If that's desirable, we need a change_ordered(new_order) method which returns a new copy of the categorical. And remove the setter...

@jreback @jorisvandenbossche any comments?

shoyer · 2015-01-25T01:46:15Z

pandas/core/categorical.py

@@ -268,7 +268,7 @@ def __init__(self, values, categories=None, ordered=None, name=None, fastpath=Fa

        if categories is None:
            try:
-                codes, categories = factorize(values, sort=True)
+                codes, categories = factorize(values, sort=ordered if not ordered is None else True)


More succinctly, this could be ordered is None or ordered

shoyer · 2015-01-25T01:50:39Z

I don't think we necessarily need a change ordered method; it's straightforward enough to use Categorical.from_codes(orig.codes, orig.categories, ordered=False) or even just Categorical(orig, orig.categories, ordered=False).

By "part of the dtype" I'm referring to categorical data as it's defined, e.g., in dynd -- everything that's not the specific values of an array is part of the dtype. From a simplicity perspective, it's nice if that cannot change.

jankatins · 2015-01-25T09:52:30Z

But right now it can change, as it is "only inplace", as it is a setter: s.cat.ordered = False. It's actually the only part of the s.cat-API, which does inplace by default (and only), all others are methods with a default of inplace=False.

E.g.

df["cat"] = ...
df.cat.cat.ordered = False

will change the dataframe itself

For all else, you have to assign again or use inplace=True:

df["cat"] = df.cat.cat.reorder_categories([...])
df.cat.cat.reorder_categories([...], inplace=True)

bashtage · 2015-01-25T17:31:34Z

The current method to change the order is not friendly and requires more knowledge than most users would probably have. Of course, many people would just use

ordered = pd.Categorical(['a','b','c']), 
unordered = pd.Categorical(ordered, ordered=False)

which is a little wasteful but simple. I could see something like

unordered = ordered.swap_ordering()

or

ordered.swap_ordering(inplace=True)

making it more obvious how to remove (or add) ordering.

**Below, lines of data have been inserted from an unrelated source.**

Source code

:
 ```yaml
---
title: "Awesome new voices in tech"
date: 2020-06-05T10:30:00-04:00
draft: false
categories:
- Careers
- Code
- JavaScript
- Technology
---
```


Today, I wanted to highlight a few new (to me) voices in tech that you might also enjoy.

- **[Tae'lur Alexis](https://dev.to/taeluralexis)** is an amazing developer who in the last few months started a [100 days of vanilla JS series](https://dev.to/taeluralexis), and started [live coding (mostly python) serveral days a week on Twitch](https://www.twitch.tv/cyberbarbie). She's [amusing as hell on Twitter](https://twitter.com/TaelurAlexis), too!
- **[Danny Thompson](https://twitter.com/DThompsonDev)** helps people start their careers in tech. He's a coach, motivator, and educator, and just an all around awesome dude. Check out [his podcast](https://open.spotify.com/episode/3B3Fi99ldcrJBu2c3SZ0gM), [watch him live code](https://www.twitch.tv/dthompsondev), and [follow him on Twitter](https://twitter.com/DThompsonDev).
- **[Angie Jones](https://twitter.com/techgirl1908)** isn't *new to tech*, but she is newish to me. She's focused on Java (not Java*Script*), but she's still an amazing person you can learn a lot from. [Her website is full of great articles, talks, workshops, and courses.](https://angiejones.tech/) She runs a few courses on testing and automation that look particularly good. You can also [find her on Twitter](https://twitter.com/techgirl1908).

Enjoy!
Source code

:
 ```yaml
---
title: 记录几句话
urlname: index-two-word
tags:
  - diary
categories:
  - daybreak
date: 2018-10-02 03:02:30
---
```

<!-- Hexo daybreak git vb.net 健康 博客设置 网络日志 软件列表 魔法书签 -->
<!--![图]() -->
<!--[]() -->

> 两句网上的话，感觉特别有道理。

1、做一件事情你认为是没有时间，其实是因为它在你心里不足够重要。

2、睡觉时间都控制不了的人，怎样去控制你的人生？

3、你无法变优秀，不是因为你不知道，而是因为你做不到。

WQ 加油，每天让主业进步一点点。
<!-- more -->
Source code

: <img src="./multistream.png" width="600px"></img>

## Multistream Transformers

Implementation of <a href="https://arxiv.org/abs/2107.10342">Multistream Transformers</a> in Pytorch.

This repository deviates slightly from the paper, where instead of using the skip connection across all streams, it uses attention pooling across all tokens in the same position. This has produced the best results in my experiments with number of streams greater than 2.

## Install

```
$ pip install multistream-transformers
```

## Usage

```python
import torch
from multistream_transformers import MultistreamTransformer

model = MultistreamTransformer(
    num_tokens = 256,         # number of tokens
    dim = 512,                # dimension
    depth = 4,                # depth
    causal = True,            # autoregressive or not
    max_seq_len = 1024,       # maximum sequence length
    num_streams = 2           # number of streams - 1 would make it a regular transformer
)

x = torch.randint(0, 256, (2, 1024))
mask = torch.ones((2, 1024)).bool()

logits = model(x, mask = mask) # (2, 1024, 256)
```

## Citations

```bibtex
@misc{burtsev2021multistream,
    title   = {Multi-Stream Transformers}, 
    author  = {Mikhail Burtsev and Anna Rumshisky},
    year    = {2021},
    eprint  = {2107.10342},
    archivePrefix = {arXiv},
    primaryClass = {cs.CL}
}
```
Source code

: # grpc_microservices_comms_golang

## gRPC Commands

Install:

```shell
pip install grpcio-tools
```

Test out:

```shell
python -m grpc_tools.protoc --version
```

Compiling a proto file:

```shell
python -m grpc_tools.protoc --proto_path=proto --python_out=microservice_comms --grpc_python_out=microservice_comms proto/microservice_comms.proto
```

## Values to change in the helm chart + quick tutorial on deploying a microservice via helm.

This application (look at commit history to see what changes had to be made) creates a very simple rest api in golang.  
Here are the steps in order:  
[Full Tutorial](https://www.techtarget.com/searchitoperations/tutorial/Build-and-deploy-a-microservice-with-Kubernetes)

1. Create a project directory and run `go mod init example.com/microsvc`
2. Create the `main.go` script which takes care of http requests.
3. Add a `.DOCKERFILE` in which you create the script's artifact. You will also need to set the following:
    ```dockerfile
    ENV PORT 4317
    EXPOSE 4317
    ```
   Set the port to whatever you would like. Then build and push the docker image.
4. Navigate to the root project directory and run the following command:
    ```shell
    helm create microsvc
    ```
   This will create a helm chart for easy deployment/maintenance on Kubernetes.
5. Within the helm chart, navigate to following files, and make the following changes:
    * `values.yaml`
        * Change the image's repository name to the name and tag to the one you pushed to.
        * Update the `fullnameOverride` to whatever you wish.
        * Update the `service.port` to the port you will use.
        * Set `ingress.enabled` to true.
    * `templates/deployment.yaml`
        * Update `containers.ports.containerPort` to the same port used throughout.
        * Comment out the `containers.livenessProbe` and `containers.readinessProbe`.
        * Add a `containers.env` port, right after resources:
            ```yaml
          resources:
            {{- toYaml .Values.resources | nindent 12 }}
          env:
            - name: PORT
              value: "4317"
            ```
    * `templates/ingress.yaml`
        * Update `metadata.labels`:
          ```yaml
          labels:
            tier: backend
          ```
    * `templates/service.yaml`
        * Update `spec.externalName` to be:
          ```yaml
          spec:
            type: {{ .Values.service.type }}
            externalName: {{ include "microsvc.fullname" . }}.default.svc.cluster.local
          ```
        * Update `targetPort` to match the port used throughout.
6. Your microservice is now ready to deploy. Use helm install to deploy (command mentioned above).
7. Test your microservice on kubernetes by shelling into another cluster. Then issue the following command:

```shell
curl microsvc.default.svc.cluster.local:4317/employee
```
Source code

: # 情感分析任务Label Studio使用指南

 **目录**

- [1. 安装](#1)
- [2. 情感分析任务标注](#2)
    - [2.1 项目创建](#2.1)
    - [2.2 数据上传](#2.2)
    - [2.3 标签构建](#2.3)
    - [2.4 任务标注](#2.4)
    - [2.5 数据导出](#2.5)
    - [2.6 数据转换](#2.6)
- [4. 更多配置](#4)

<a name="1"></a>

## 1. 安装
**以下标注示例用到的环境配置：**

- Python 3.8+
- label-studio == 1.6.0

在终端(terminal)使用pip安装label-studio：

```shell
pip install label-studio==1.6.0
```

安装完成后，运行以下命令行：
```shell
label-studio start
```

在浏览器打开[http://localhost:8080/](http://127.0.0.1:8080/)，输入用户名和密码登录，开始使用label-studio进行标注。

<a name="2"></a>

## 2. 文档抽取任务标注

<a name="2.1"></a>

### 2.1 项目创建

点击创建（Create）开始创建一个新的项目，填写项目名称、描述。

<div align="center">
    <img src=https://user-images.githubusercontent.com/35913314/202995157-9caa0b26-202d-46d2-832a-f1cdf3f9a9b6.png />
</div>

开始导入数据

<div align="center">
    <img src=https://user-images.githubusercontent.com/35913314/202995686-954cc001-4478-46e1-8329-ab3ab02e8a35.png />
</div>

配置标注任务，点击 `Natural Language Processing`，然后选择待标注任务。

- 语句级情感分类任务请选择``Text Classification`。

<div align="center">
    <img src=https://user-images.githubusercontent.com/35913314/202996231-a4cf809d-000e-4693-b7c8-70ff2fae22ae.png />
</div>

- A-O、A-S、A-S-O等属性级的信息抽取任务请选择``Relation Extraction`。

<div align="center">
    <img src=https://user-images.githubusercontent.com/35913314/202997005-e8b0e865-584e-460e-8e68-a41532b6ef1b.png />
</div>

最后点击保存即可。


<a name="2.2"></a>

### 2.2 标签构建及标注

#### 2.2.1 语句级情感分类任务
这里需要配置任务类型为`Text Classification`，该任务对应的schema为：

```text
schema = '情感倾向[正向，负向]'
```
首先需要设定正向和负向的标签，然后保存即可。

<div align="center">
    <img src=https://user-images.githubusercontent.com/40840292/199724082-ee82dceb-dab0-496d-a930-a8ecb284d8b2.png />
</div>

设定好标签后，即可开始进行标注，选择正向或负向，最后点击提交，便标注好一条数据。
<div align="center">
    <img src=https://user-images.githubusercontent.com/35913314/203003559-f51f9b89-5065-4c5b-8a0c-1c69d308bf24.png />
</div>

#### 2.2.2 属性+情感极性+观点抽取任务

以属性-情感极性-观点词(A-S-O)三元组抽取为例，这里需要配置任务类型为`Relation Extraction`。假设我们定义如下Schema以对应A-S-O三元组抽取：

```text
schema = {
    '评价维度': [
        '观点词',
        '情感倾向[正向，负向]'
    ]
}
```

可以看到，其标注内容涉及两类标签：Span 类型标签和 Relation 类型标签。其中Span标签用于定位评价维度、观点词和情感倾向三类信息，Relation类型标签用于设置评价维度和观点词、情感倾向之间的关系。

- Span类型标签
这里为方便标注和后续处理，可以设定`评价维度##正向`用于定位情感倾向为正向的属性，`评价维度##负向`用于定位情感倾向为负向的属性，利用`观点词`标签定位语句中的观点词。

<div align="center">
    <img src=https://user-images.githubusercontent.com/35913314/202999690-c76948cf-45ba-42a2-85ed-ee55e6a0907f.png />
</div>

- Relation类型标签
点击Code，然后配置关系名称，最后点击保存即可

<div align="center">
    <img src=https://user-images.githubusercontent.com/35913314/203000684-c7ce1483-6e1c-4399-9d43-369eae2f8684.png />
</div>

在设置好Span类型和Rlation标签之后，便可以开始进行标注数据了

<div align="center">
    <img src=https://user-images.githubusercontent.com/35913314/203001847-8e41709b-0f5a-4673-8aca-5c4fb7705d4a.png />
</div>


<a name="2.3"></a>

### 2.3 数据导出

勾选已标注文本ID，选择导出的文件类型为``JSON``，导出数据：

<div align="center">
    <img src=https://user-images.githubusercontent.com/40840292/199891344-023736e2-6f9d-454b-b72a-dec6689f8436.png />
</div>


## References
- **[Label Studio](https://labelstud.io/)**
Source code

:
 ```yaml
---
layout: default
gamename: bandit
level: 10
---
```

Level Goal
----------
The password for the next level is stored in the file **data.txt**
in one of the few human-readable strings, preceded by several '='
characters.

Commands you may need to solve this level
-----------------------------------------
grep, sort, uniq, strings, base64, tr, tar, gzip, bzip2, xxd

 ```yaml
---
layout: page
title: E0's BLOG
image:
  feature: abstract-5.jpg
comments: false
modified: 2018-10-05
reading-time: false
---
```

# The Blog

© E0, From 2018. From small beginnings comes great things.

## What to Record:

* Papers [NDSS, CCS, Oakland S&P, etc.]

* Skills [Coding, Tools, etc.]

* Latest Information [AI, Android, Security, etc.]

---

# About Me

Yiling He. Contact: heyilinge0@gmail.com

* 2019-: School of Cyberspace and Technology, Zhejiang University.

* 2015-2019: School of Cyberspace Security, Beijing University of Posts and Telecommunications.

One of the dangers of the current approach to ordering is

unordered = pd.Categorical(['a','c','d','b'], ordered=False)
unordered.ordered=True

which seems to work but only by accident.

jankatins · 2015-01-25T20:42:41Z

actually we tried to hide pd.Categorical() and promoted s.astype("category") and s.cat instead, so I don't think that's a good option...

jreback · 2015-01-25T21:31:41Z

@JanSchulz I think this PR is fine.

separate issue is whether to change what ordered does now (e.g. make it a immutable property). (so let's open a new one for that).

jreback · 2015-01-25T21:32:20Z

@JanSchulz pls add a release note (API section, maybe add a small example to be clear).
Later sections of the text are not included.